Graphite comes in two forms: natural graphite from mines and synthetic graphite from petroleum coke.
Both types are used in lithium-ion batteries.
Producers have been scrambling to mine more of the mineral, and in recent years the number of listed Australian companies looking for graphite has soared.
Metals of Africa says that it will be able to displace the current supply of synthetic graphite with better quality natural graphite.
The company forecasts that demand for spherical graphite will grow by about 40% each year, assisted by global policies that encourage electric vehicles and green energy initiatives that rely on lithium-ion battery storage units. These green technologies are driving the surge in demand for spherical graphite.
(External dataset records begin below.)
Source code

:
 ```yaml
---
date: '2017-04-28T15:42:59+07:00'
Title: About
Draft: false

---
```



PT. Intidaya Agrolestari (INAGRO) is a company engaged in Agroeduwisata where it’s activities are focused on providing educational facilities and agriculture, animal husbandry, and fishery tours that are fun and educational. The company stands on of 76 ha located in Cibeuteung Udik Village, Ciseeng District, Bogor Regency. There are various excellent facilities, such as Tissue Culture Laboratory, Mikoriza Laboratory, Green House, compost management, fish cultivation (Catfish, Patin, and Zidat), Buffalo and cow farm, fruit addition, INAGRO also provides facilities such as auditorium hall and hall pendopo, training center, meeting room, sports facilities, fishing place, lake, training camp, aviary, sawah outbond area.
“It is predicted that in China alone there will be five million electric vehicles on the road by 2020-that’s a lot more graphite that is going to be required over the coming years,” Cherie Leeden, managing director of Metals of Africa said.
“It is not only in China that we’re witnessing this growth.
“Brands such as Tesla have become household names in a relatively short period of time due to the popularity and success of their electric vehicles and affordable home storage batteries.
“Now most vehicle manufacturers have released or are working on electric vehicles, all of which consume considerable quantities of graphite in their batteries,” Leeden said.
Benchmark Mineral Intelligence, a research company that specialises in analysis of demand for lithium, graphite and cobalt for the battery market, says exploration for graphite and lithium has shot up. Many miners are rising to fill the supply gap created by Tesla’s ‘gargantuan demand’ for the two resources.
Benchmark estimates that Tesla’s annual demand for spherical graphite in 2021 “will be over 26,000 tonnes a year”. (That estimate is based on Tesla reaching a production total of 300,000 electric vehicles a year, all with batteries ranging in capacity from 60 to 90 kilowatt hours.)
“This does not take into account Tesla Energy’s raw material consumption for its Powerwall and Powerpack utility batteries, which could be up an additional 40%,” Benchmark research suggests
Benchmark says a shortage of spherical graphite is possible.
“While (China) is increasing its spherical graphite capacity, there is a fear that there will not be enough quality product available for internal Chinese needs together with other emerging customers such as Tesla.”
“Considering the preference towards natural spherical graphite, and the fact that demand is outpacing new supply, it is a subject that could soon rise to the surface, and in many ways, that is thanks to Tesla putting it on the radar.”